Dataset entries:
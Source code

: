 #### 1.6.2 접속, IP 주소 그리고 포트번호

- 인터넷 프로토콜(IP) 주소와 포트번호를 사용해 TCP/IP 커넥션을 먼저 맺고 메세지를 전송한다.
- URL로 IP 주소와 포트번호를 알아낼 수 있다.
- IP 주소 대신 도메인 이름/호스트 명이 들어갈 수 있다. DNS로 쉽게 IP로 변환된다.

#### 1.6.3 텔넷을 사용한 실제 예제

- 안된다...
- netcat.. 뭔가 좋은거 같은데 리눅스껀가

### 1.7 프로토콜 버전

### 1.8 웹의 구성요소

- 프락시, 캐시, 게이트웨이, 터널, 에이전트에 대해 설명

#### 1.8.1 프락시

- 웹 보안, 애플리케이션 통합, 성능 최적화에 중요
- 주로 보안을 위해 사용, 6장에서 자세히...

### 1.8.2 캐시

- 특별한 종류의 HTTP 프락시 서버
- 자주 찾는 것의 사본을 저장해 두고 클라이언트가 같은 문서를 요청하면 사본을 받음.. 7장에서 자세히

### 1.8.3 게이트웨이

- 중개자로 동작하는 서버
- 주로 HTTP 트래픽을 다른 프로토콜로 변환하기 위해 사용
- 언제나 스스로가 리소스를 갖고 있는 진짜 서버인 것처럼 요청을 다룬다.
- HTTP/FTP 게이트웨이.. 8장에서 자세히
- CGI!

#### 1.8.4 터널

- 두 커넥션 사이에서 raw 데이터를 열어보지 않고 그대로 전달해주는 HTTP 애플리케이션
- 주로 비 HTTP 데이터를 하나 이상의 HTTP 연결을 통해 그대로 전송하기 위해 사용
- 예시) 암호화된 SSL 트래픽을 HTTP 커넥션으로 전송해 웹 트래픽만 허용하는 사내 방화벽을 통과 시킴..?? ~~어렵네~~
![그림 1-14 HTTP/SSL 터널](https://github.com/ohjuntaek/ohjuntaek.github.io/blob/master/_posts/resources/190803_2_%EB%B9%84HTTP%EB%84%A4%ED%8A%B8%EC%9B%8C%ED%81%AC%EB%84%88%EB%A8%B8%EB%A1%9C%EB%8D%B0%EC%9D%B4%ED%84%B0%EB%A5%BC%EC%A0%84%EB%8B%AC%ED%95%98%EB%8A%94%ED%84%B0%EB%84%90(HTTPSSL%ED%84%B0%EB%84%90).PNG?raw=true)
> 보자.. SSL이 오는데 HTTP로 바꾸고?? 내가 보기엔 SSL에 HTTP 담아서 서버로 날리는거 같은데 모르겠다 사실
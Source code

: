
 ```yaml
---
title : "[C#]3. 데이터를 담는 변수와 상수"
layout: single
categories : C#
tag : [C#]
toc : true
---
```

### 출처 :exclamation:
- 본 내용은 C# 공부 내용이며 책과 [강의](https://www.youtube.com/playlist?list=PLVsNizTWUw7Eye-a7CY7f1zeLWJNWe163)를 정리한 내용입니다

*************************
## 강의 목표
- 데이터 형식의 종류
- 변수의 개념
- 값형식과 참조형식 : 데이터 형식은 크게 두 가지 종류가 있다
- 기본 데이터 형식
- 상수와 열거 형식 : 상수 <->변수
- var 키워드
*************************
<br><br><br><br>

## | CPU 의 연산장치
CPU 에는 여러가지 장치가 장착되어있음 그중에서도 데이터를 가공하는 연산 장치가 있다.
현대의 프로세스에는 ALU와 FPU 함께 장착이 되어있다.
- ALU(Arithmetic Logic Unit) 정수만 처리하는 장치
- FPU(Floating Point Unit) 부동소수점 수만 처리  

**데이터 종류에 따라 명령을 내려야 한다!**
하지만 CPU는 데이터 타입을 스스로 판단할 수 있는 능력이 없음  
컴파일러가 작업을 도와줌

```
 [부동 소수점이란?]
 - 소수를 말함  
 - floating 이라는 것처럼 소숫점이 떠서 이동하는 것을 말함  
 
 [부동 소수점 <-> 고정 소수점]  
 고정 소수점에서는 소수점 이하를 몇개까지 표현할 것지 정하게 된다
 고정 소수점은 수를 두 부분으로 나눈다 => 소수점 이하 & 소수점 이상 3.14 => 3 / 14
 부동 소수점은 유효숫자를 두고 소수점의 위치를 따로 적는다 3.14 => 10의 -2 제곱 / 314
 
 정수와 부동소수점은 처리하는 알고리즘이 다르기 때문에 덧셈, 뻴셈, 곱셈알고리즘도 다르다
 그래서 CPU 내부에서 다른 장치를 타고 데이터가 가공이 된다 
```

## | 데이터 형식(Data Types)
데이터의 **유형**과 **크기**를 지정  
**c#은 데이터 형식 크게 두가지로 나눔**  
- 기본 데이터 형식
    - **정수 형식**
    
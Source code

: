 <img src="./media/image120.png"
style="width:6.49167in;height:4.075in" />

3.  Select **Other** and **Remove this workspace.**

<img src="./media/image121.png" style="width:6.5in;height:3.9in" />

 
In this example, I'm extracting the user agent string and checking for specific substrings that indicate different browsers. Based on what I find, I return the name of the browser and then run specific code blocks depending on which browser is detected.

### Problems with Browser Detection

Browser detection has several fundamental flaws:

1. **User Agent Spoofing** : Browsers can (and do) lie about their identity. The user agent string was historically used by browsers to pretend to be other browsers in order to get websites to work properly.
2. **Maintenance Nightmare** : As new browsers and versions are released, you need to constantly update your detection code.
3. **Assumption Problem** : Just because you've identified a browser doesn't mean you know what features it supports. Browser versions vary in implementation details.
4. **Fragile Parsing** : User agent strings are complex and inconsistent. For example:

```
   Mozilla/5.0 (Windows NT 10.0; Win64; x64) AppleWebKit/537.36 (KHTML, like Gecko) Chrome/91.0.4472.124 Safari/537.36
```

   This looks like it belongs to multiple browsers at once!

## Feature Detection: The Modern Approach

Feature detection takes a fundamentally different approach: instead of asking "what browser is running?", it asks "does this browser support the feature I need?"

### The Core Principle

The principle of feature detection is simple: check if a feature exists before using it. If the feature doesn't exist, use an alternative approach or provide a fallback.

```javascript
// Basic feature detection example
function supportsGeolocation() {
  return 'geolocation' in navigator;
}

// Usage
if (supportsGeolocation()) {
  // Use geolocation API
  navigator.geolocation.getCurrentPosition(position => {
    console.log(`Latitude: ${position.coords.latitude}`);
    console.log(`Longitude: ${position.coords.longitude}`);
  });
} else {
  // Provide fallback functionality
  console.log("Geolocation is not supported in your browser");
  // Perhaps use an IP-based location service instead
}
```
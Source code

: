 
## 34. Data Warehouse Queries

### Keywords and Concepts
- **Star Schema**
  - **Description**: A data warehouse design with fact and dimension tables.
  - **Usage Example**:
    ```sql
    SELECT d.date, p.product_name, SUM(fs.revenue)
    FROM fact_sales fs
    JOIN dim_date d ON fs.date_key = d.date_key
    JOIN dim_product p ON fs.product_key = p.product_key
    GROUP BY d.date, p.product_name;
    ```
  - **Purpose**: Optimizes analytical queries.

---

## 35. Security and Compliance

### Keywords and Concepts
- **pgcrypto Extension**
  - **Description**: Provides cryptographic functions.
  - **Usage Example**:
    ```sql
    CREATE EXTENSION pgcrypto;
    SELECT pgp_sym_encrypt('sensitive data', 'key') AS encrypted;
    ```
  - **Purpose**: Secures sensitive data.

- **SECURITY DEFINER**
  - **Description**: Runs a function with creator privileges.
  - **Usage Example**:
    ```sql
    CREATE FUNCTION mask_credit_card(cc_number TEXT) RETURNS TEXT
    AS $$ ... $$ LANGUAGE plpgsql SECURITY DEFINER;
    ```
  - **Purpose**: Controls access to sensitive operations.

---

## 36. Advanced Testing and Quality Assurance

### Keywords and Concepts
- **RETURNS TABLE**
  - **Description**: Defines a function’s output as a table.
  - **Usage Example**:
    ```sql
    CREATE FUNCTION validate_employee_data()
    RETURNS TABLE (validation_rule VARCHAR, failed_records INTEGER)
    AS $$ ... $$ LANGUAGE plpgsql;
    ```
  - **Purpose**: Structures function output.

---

WORK INSTRUCTIONS.
Across the data, find each line that has "Purpose" in it and copy that line.

ANSWER BELOW.
  - **Purpose**: Optimizes analytical queries.
  - **Purpose**: Secures sensitive data.
  - **Purpose**: Controls access to sensitive operations.
  - **Purpose**: Structures function output.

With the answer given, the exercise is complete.